Good morning, Mr. Chair and committee members. Thank you for this opportunity to speak to you.
I met the Morad family earlier this spring. They're a Yazidi family. It's a seven-member household headed by Gule, who is in her early thirties. She is responsible for an elderly mother, a severely disabled adult sister, and four girls between the ages of five and 13.
Gule herself was held captive by ISIS and horrifically abused, as was her young daughter. All the male members of their household were murdered: her husband, her father, her brother, her uncle, and her infant nephew. They witnessed many of these murders. One surviving male family member, Gule's brother, is now in northern Iraq in a refugee camp waiting to come to Canada. He is desperate to come and help them.
Because of all this trauma and current stress, I've seen little or no progress in Gule's ability to learn English over the last seven months or so. She's been taking classes. She's been attending regularly and trying very hard, but I believe the stress and the trauma are preventing her from learning English.
Her oldest daughter in particular is struggling as well.

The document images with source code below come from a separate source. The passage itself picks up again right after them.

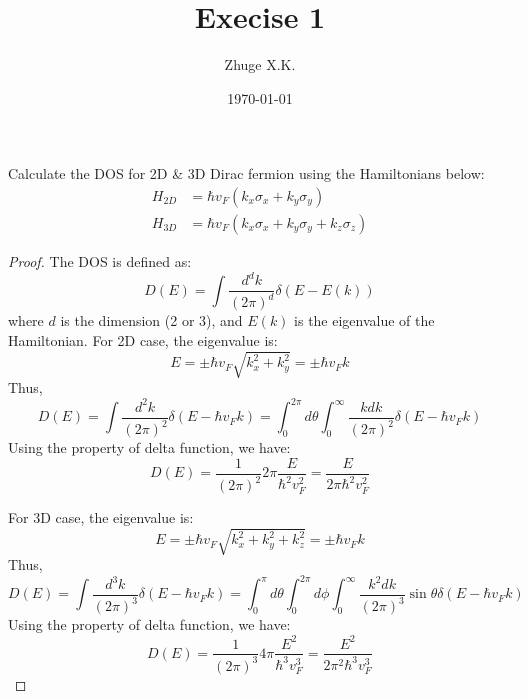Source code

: \documentclass[11pt,a4paper]{article}
\title{Execise 1}
\author{Zhuge X.K.}
\date{\today}
\theoremstyle{plain}
\theoremstyle{definition}
\theoremstyle{remark}
\begin{document}
\maketitle

Calculate the DOS for 2D \& 3D Dirac fermion using the Hamiltonians below:
\begin{equation*}
    \begin{aligned}
        H_{2D} &= \hbar v_F (k_x \sigma_x + k_y \sigma_y) \\
        H_{3D} &= \hbar v_F (k_x \sigma_x + k_y \sigma_y + k_z \sigma_z)
    \end{aligned}
\end{equation*}
\begin{proof}
    The DOS is defined as:
    \begin{equation*}
        D(E) = \int \frac{d^d k}{(2\pi)^d} \delta(E - E(k))
    \end{equation*}
    where $d$ is the dimension (2 or 3), and $E(k)$ is the eigenvalue of the Hamiltonian. For 2D case, the eigenvalue is:
    \begin{equation*}
        E = \pm \hbar v_F \sqrt{k_x^2 + k_y^2} = \pm \hbar v_F k
    \end{equation*}
    Thus,
    \begin{equation*}
        D(E) = \int \frac{d^2 k}{(2\pi)^2} \delta(E - \hbar v_F k) = \int_0^{2\pi} d\theta \int_0^\infty \frac{k dk}{(2\pi)^2} \delta(E - \hbar v_F k)
    \end{equation*}
    Using the property of delta function, we have:
    \begin{equation*}
        D(E) = \frac{1}{(2\pi)^2} 2\pi \frac{E}{\hbar^2 v_F^2} = \frac{E}{2\pi \hbar^2 v_F^2}
    \end{equation*}

    For 3D case, the eigenvalue is:
    \begin{equation*}
        E = \pm \hbar v_F \sqrt{k_x^2 + k_y^2 + k_z^2} = \pm \hbar v_F k
    \end{equation*}
    Thus,
    \begin{equation*}
        D(E) = \int \frac{d^3 k}{(2\pi)^3} \delta(E - \hbar v_F k) = \int_0^{\pi} d\theta \int_0^{2\pi} d\phi \int_0^\infty \frac{k^2 dk}{(2\pi)^3} \sin\theta \delta(E - \hbar v_F k)
    \end{equation*}
    Using the property of delta function, we have:
    \begin{equation*}
        D(E) = \frac{1}{(2\pi)^3} 4\pi \frac{E^2}{\hbar^3 v_F^3} = \frac{E^2}{2\pi^2 \hbar^3 v_F^3}
    \end{equation*}
\end{proof}
\end{document}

She loves school, but she's filled with anxiety. On the first day of school in September, she was attending a new junior high school. She had to walk several blocks and take two buses to get there, and she became very overwhelmed. She and her mother decided she would no longer be put through that, and so she stopped attending school after the first day. Just before Thanksgiving in October, I happened to stop by the house during the day and found the 13-year-old at home. I asked Dunia what she was doing at home. She told me the situation. I asked her if she wanted to go to school. She fell to her knees crying and shaking and saying she wanted to go to school but didn't know how.
I immediately went back to work and phoned the principal of the school, who was absolutely amazing. He was mortified that this had happened and called an emergency meeting that evening. The next morning and every day since, Dunia has been picked up by a taxi and taken to and from school. But she went 40 days without attending school, crying at home, and nobody noticed. There were no calls from the school. I don't say this to criticize the school. They handled it very well in the end, but I don't understand how that happened to this little girl.
They have some wonderful volunteers in their lives who have done a really good job of taking them on outings, but it's very difficult. One of the issues is that the severely disabled sister, who has some form of cerebral palsy it seems, cannot walk, cannot communicate. She's absolutely housebound. They've been here for seven to nine months, and there is no wheelchair access in or out of the home. It's up to these very slight women to try to carry her down cement steps in and out of the house. I don't understand how that happened. I'm working with volunteers to try to get a ramp installed.
Gule was sold hourly as a slave to members of ISIS for months. She is very traumatized. The daughter is very traumatized. They wake up in the night crying and screaming. When I go to visit, the elderly mother spends much of her time weeping with her apron over her head. She has flashbacks. She relives memories over and over. I'm really uncertain as to the kind of mental health help this family is getting. I know there were some group sessions early on—Gule told me that—but translation services were cut off for the family six months after they arrived here, so mostly how I communicate with them now is through pictures and acting things out. I've seen very little progress in mental health as well. Kifshe, the elderly mother, will not leave her disabled daughter's side, so she is not getting out either.
I asked Gule what she would like me to tell the committee. She said, “Please, please, my sister and my mother need fresh air. They need to get outside. We need a ramp. We need help.” The other thing she told me was, “Please, why is my brother not allowed to come to Canada?” It's almost a year that he's been waiting, and I don't have a good answer for her as to why this fully capable, willing-hearted, adult man has not been brought to help this family.
I asked the 13-year-old daughter, Dunia, what she would like me to tell the committee. She said, “Please bring my uncle. We need help. My mom needs help.” She said, “Please bring my father as well”, which alarmed me, because I knew that Dunia knew her father had died. I asked Gule why she was asking to bring her father. Gule told me that she's not doing well. From what I can tell, Dunia is really deteriorating. She's regressing. Gule doesn't really know how to express this to me, so please forgive these words, but this is what Gule said to me, “Please, I'm crazy. My daughter is crazy. We need help.” I know they're not crazy, but I know that's the only way she knows how to express herself. They realize they are in mental distress, and they do need help.